I'd like my car to cruise at 60mph for a few minutes at a time so I don't hold up the traffic but maybe I am expecting too much ?


----------



## major (Apr 4, 2008)

FFMan said:


> I spoke with a local company who do forklift repairs and he says he has a bunch of DC motors going spare, in fact so many he regularly throws them away. So sourcing is not the issue.
> 
> However max rating he says is generally 7kw @ 80v from a forklift.
> 
> ...


Hi FF,

We go over this many times on this thread: http://www.diyelectriccar.com/forums/showthread.php/using-forklift-motor-and-choosing-good-7598.html Yeah, it's a long sucker. But browse through it and try to pick out some advice.

A good comparison is the Warp9 motor by Netgain. It is basically a forklift motor. At 48 Volts it would carry about a 10-11hp rating. It powers many conversions up to 60mph. Suitable output shaft, ventilation and rotation are important factors. Size matters. Look for good condition and decent brush size and usable length. Commutator condition is important. Check bearings and balance. Some jumper cables and a 12V battery is smart to see if it runs and runs smoothly.

major


----------



## FFMan (Jan 9, 2010)

thanks - I have read that but whilst its got good advice, its short on real world experience.

7 or 8kw motors abound, basically not much cost other than a refurb.

If more is needed, I can find a 15kw motor completely rebuilt for £800.

what this forum could use is a sticky table of completed home built cars with specs of drivetrain and some real world, speed and range numbers.

I guess if everything was equal, I'd go for the larger motor and only use as much power as I needed. best to have some power in hand than be short. the increase in weight would be 1 downside to that though.


----------



## major (Apr 4, 2008)

FFMan said:


> what this forum could use is a sticky table of completed home built cars with specs of drivetrain and some real world, speed and range numbers.

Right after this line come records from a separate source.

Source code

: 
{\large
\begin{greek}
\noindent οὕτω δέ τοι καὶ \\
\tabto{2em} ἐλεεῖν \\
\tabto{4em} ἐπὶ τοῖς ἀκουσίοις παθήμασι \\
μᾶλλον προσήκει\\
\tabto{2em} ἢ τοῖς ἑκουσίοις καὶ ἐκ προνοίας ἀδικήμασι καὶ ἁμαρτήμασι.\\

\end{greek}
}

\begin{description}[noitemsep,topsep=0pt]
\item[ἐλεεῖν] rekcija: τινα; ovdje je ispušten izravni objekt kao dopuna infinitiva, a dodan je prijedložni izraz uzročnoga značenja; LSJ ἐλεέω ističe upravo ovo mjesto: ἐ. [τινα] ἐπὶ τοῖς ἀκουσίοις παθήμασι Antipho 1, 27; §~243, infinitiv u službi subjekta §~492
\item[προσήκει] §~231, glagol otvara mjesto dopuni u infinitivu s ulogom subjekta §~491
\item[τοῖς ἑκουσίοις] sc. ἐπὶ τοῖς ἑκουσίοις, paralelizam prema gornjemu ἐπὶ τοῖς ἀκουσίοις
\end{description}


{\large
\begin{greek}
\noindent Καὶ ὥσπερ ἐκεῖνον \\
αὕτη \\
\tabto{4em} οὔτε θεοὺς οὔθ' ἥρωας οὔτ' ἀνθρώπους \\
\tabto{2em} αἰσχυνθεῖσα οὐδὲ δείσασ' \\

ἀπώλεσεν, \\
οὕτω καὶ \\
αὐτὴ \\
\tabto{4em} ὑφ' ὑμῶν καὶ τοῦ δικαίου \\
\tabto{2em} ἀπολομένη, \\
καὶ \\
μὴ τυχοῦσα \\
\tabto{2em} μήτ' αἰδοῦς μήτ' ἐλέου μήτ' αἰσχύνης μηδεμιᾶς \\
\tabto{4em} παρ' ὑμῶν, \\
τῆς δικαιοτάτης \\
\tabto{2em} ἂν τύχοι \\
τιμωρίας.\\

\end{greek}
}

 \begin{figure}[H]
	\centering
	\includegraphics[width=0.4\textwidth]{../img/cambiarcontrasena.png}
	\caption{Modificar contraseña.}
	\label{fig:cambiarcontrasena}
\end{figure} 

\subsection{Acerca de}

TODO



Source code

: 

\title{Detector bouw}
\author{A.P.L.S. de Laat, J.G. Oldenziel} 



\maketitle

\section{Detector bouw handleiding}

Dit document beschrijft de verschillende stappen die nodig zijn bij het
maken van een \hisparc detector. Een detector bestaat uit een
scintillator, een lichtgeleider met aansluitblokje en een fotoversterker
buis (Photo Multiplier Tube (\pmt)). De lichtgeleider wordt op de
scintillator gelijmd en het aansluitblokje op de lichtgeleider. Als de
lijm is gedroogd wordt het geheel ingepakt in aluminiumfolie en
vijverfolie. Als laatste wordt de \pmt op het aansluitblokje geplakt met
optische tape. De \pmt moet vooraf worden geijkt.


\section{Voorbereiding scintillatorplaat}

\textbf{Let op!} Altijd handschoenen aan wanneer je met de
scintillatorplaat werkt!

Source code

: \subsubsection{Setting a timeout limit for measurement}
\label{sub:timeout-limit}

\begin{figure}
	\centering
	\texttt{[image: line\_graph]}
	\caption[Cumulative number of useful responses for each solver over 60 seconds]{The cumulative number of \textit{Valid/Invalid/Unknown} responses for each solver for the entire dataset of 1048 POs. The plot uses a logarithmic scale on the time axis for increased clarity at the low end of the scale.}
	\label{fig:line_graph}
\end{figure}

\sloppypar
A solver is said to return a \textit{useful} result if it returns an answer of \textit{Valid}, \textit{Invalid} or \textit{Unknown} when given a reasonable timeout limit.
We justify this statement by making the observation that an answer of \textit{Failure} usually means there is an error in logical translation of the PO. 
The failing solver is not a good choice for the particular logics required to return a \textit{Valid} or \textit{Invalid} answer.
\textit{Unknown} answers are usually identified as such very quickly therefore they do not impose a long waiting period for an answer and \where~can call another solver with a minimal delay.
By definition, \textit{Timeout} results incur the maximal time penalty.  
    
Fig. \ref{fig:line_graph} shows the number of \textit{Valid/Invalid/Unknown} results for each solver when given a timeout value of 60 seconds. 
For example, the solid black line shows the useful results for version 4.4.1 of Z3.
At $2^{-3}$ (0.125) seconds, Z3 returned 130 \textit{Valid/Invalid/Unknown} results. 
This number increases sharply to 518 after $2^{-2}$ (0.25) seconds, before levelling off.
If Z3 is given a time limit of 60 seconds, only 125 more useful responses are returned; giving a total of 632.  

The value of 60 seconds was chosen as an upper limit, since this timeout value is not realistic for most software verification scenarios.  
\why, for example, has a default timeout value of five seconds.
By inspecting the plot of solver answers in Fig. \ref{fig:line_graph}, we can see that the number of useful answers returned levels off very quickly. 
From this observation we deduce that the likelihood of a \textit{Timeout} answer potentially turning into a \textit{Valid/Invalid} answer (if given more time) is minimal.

Something like this? http://www.diyelectriccar.com/garage/ 

Also, http://www.evalbum.com/


----------



## FFMan (Jan 9, 2010)

that's great thanks

People going for some big powers mostly. I am aiming at budget end just to do a commute.

Some good examples though


----------



## Rich Tea (Oct 22, 2016)

Hi did you do the forklift conversion in the end? I'm just starting my EV conversion journey and would love to hear how you got on.


----------